▼

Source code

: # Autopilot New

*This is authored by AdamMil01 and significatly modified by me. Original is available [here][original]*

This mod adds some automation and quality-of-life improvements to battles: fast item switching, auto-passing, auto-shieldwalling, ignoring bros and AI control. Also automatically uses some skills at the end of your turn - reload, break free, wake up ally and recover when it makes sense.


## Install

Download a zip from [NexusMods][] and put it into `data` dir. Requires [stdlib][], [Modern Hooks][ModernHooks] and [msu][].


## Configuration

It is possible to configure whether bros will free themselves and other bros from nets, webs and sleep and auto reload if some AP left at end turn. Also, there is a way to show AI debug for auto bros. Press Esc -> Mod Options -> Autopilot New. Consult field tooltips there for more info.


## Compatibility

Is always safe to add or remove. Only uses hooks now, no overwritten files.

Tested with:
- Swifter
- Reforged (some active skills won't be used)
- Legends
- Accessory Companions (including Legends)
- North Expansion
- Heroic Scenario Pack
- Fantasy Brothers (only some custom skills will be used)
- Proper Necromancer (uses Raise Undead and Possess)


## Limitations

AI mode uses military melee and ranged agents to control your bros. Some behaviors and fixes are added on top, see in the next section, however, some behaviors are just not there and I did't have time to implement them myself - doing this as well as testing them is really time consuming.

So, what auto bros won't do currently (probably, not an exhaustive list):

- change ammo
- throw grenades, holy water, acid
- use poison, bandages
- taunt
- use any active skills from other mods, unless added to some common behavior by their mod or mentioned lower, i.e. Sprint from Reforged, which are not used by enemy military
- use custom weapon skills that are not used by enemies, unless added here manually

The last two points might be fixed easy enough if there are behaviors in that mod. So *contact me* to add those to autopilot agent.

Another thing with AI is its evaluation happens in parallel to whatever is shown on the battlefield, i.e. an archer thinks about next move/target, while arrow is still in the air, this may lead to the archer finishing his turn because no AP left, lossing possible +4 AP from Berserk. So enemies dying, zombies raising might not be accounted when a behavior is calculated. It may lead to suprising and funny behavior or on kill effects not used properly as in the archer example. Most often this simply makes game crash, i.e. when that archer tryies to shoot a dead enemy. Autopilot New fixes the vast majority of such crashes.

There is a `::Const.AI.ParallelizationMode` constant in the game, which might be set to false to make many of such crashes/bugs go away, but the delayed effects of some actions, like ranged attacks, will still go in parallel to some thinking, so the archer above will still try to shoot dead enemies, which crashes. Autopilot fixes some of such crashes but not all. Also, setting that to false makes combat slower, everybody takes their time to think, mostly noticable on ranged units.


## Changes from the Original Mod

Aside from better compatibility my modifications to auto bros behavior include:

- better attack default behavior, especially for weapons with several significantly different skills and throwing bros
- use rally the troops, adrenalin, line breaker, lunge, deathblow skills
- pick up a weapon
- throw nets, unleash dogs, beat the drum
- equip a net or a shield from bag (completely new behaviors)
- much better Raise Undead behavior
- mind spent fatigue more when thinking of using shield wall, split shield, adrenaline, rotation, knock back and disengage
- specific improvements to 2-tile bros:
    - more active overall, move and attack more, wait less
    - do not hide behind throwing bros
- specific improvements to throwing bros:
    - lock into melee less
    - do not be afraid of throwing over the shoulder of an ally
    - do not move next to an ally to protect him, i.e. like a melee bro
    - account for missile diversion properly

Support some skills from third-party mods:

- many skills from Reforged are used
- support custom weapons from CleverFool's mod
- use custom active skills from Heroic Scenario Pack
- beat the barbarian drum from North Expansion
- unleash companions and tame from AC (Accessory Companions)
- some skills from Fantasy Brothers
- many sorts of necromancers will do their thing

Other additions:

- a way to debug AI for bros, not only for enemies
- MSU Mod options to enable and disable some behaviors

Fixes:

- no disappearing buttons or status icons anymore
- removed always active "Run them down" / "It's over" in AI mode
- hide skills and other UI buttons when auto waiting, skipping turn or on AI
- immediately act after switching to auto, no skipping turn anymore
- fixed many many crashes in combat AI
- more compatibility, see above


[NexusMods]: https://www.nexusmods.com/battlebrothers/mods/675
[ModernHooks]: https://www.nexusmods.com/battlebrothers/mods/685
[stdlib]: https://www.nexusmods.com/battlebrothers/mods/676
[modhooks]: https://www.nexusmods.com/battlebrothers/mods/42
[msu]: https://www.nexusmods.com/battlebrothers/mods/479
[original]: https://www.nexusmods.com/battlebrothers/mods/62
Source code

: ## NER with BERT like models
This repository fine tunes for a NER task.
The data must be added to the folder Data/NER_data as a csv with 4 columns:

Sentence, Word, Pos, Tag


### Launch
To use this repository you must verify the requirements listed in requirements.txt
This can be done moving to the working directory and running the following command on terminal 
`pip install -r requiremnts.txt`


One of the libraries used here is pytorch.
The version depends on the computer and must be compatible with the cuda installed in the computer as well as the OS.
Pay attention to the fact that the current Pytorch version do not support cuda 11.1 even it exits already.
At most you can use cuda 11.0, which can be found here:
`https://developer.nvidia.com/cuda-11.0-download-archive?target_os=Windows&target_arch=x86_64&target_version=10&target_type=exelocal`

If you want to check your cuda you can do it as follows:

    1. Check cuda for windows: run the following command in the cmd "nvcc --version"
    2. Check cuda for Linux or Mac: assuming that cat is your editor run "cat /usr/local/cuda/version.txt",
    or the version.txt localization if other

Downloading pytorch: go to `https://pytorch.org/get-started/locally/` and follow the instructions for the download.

▲

What you need to do:
All that belongs in the answer is the run of lines above from the line containing "This can be" through the line containing "or the version.txt localization if other", exactly as written.

Solution for this task:
This can be done moving to the working directory and running the following command on terminal 
`pip install -r requiremnts.txt`


One of the libraries used here is pytorch.
The version depends on the computer and must be compatible with the cuda installed in the computer as well as the OS.
Pay attention to the fact that the current Pytorch version do not support cuda 11.1 even it exits already.
At most you can use cuda 11.0, which can be found here:
`https://developer.nvidia.com/cuda-11.0-download-archive?target_os=Windows&target_arch=x86_64&target_version=10&target_type=exelocal`

If you want to check your cuda you can do it as follows:

    1. Check cuda for windows: run the following command in the cmd "nvcc --version"
    2. Check cuda for Linux or Mac: assuming that cat is your editor run "cat /usr/local/cuda/version.txt",
    or the version.txt localization if other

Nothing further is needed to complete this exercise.